Other studies have also explored the benefits of Melanotan 1 on MC4 receptor action. Studies, also in mice, have shown that MC4 receptor stimulation promotes neurogenesis and leads to cognitive recovery in AD patients. This is one of the few studies to show an improvement rather than simply a slowing of decline, and daily administration of MT-1 reduced levels of all AD-related biomarkers, suggesting that the peptide actually acts through multiple pathophysiologic pathways.

The MC4 receptor is the only melanocortin receptor known to be expressed on astrocytes, which protect and nourish neurons.
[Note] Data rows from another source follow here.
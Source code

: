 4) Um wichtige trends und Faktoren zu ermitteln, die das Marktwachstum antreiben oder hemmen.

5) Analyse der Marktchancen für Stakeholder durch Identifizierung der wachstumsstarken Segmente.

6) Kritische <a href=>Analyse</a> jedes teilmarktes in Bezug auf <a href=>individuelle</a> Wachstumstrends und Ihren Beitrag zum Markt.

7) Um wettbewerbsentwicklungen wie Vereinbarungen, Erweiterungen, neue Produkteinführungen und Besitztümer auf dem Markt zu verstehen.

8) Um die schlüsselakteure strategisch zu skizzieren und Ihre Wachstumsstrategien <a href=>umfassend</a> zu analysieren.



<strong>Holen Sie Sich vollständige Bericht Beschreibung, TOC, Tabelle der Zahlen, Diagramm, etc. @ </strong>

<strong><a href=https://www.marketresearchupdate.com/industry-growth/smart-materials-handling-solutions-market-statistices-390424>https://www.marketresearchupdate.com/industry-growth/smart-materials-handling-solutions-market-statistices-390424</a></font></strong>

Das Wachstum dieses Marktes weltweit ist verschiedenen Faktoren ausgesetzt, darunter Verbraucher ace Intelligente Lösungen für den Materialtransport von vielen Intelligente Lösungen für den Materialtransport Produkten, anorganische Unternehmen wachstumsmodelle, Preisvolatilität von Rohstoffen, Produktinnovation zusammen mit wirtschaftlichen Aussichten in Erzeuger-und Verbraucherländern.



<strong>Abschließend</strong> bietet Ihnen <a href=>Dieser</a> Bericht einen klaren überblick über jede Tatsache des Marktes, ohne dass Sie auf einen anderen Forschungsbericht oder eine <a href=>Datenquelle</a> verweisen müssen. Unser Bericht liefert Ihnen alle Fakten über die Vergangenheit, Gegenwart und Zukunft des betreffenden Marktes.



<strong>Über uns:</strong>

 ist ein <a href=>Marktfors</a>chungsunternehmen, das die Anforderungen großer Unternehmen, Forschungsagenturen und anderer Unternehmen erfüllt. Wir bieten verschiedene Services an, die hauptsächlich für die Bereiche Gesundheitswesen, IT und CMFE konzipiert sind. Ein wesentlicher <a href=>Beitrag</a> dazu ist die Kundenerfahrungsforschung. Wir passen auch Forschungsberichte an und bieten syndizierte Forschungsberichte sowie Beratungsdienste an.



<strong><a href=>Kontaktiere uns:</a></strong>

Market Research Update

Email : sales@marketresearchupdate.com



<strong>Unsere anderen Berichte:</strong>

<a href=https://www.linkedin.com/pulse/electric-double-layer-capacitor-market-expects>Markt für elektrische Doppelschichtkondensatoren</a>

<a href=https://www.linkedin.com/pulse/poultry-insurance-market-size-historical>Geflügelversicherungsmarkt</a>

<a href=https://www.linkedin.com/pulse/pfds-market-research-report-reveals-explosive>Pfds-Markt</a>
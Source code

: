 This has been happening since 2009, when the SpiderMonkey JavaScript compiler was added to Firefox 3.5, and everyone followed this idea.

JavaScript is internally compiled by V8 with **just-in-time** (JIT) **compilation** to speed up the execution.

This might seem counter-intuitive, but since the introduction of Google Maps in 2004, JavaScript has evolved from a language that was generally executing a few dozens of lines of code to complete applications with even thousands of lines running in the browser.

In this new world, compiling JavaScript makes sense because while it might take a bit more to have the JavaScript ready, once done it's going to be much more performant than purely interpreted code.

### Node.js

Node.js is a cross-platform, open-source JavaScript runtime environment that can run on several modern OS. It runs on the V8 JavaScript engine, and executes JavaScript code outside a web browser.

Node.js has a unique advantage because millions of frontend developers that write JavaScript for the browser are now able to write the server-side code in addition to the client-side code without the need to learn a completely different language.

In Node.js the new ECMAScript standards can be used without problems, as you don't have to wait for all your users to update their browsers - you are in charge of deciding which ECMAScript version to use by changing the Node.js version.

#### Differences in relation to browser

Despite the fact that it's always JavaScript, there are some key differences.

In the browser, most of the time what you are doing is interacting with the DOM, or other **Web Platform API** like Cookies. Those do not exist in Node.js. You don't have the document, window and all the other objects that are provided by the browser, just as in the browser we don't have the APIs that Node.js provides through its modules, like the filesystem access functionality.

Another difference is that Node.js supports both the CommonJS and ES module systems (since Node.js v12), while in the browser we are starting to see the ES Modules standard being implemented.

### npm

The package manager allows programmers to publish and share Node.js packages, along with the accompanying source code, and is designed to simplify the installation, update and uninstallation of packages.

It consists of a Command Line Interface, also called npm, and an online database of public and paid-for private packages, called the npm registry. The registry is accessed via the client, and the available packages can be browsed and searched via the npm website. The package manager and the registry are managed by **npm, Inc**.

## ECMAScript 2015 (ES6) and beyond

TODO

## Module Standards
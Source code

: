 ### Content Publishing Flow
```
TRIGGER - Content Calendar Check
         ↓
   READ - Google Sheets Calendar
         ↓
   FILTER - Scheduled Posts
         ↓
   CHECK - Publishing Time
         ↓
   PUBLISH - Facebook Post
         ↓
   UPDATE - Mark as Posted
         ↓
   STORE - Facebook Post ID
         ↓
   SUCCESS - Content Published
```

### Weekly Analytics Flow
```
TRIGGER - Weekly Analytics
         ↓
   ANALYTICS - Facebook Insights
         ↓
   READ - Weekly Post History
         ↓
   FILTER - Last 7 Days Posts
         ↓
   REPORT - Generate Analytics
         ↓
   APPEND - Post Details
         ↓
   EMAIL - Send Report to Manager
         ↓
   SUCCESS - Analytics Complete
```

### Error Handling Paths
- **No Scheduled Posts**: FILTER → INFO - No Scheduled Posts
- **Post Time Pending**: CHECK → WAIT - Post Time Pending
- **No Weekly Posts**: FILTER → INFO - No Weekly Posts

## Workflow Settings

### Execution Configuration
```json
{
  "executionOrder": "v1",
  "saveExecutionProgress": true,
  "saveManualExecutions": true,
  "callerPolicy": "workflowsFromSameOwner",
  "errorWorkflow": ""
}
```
Studies in rats have shown that melanotan 1 improves astrocyte function by increasing levels of brain-derived neurotrophic factor (BDNF), which is essential for protecting synaptic stability and neurogenesis.

Melanotan 1 and functional recovery after stroke

It is not just biomarkers in AD that improve after MT-1 treatment. Studies in a gerbil model of stroke lasting ten minutes have shown that treatment with a nanomolar dose of Melanotan 2 reduces brain damage, including neuronal death, and improves recovery of learning and memory. What is really exciting is that these effects were achieved even when Melanotan 1 was administered nine hours after the stroke. It is believed that MT-1 activates repair mechanisms that improve synaptic plasticity and promote lasting functional recovery by allowing the brain to shift learning and memory to healthier regions. Key to this process appears to be the expression of the Zif268 gene, which is overexpressed in animals given melanotan-1. The same gene is also overexpressed in a model of Alzheimer’s disease that shows improved cognitive performance.

Melanotan 1 affects the heart and circulation

Studies in rats with heart disease have shown that melanotan 1 and other melanocortins help reduce damage and improve circulatory parameters. Administration of MT-1 during cardiopulmonary resuscitation and in combination with epinephrine helped restore baseline arterial pressure and heart rate, reverse metabolic acidosis, reduce markers of inflammation, and improve the expression of genes associated with cardiac function. Overall, the therapy improved survival by 81%, a dramatic increase that may make Melanotan 1 or similar melanocortins the backbone of emergency advanced cardiac life support.

Melanotan 1 Research and Neuroinflammatory Diseases

Research on Melanotan 1 has shown that the MC1 receptor is responsible for skin and hair pigmentation. For a long time, it was thought that this was the sole function of the receptor. However, recent studies in mice have shown that this receptor plays a role in mediating inflammation in the central nervous system. For example, in multiple sclerosis, helper T cells cause neuronal myelin deficiency, which in turn leads to neuronal dysfunction and even death. In mice, administration of Melanotan 1 interferes with this process and prevents loss of myelin, thereby preventing neuronal damage. In fact, administration of MT-1 to these mice improved myelin recovery and helped to re-establish neuronal signaling.

Similar effects to those described above have been observed in a mouse model of uveitis, an inflammatory disease of the eye that can lead to pain and loss of vision. Current treatments have a range of side effects, so scientists are constantly searching for alternatives to steroids and immunosuppressive drugs. alpha-MSH inhibits T-cell function, a property mediated through the MC4 receptor and therefore mimicked by MT-1. Surprisingly, direct topical administration of MC4 receptor agonists to the eye is as effective as systemic administration. This route of administration helps to eliminate systemic side effects.

Melanotan 1 in fat loss trials

Melanotan 1 acts on a variety of melanocortin receptors, including the MC5 receptor.Stimulation of the MC5R promotes muscle oxidation of fatty acids and converts adipocytes from fat storage to fat burning. These findings in mice also suggest that fat burning induced by melanocortin stimulation is complex, involving multiple receptors and physiological pathways.